• **What you should do**
Retype exactly, and only, the lines from the one that contains "per il monitoring" through the final line of the entries.

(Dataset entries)

● ● ● ● ●

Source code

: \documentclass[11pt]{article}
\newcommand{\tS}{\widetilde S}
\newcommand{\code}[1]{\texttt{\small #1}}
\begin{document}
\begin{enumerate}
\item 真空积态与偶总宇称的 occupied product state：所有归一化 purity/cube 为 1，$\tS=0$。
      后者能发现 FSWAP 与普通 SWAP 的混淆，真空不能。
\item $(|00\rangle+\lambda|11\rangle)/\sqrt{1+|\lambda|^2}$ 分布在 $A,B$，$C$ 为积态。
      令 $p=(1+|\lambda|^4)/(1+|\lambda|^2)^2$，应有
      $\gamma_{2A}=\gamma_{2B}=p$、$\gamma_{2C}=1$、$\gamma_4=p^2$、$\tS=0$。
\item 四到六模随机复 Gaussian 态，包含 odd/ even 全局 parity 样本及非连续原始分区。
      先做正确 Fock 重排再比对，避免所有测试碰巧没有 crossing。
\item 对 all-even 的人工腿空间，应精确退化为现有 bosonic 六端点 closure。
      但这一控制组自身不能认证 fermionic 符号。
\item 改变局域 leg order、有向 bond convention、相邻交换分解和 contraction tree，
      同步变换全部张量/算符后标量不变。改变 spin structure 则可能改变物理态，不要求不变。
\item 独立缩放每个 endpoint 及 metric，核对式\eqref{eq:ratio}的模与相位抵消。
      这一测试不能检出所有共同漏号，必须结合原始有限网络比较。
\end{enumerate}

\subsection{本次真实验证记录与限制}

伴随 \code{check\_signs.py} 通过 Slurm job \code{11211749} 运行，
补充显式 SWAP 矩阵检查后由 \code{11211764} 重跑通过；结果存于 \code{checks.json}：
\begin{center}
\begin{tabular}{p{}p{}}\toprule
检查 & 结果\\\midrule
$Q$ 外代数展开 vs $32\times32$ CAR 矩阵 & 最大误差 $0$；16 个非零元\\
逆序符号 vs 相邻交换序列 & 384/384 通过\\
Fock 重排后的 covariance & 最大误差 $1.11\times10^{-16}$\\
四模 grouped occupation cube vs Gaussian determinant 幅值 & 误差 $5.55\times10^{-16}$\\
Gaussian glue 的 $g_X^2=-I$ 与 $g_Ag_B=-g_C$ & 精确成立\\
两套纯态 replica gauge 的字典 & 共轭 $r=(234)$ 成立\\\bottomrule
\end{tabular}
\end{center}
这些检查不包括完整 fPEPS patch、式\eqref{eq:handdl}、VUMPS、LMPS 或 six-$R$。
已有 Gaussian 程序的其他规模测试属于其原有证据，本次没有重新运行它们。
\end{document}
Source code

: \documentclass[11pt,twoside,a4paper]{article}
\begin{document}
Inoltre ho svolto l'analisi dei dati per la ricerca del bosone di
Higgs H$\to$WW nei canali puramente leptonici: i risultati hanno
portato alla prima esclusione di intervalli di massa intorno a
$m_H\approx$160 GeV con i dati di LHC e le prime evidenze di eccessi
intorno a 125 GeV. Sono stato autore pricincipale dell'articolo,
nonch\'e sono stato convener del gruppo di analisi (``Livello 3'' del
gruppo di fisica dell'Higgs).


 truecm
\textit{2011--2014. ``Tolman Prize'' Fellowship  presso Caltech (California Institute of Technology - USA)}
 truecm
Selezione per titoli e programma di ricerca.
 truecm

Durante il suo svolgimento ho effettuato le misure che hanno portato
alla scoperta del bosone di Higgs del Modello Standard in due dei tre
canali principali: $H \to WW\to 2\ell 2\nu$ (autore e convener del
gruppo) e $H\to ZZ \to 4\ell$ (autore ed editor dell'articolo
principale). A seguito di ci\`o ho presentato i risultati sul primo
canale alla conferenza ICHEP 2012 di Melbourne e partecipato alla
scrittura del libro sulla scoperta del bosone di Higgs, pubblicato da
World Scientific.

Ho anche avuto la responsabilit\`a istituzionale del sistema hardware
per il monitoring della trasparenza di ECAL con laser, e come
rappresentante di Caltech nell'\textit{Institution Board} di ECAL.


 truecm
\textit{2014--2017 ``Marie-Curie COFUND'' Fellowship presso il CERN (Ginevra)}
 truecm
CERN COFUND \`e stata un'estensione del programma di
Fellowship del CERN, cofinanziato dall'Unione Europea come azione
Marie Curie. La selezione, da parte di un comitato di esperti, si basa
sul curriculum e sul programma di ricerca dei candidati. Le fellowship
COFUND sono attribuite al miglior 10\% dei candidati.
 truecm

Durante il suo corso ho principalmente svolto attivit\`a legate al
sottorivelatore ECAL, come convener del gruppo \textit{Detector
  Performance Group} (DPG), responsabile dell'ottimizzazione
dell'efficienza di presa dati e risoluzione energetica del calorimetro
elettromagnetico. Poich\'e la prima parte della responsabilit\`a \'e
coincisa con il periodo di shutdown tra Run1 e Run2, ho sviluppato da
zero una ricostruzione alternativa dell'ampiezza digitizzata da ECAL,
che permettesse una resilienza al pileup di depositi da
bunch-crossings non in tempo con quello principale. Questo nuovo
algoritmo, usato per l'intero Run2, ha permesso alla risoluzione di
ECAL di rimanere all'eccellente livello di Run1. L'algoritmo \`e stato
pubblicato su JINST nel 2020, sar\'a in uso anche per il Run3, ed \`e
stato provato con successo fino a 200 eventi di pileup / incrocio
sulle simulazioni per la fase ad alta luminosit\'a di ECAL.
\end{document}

● ● ● ● ●

• **Output**
per il monitoring della trasparenza di ECAL con laser, e come
rappresentante di Caltech nell'\textit{Institution Board} di ECAL.


 truecm
\textit{2014--2017 ``Marie-Curie COFUND'' Fellowship presso il CERN (Ginevra)}
 truecm
CERN COFUND \`e stata un'estensione del programma di
Fellowship del CERN, cofinanziato dall'Unione Europea come azione
Marie Curie. La selezione, da parte di un comitato di esperti, si basa
sul curriculum e sul programma di ricerca dei candidati. Le fellowship
COFUND sono attribuite al miglior 10\% dei candidati.
 truecm

Durante il suo corso ho principalmente svolto attivit\`a legate al
sottorivelatore ECAL, come convener del gruppo \textit{Detector
  Performance Group} (DPG), responsabile dell'ottimizzazione
dell'efficienza di presa dati e risoluzione energetica del calorimetro
elettromagnetico. Poich\'e la prima parte della responsabilit\`a \'e
coincisa con il periodo di shutdown tra Run1 e Run2, ho sviluppato da
zero una ricostruzione alternativa dell'ampiezza digitizzata da ECAL,
che permettesse una resilienza al pileup di depositi da
bunch-crossings non in tempo con quello principale. Questo nuovo
algoritmo, usato per l'intero Run2, ha permesso alla risoluzione di
ECAL di rimanere all'eccellente livello di Run1. L'algoritmo \`e stato
pubblicato su JINST nel 2020, sar\'a in uso anche per il Run3, ed \`e
stato provato con successo fino a 200 eventi di pileup / incrocio
sulle simulazioni per la fase ad alta luminosit\'a di ECAL.
\end{document}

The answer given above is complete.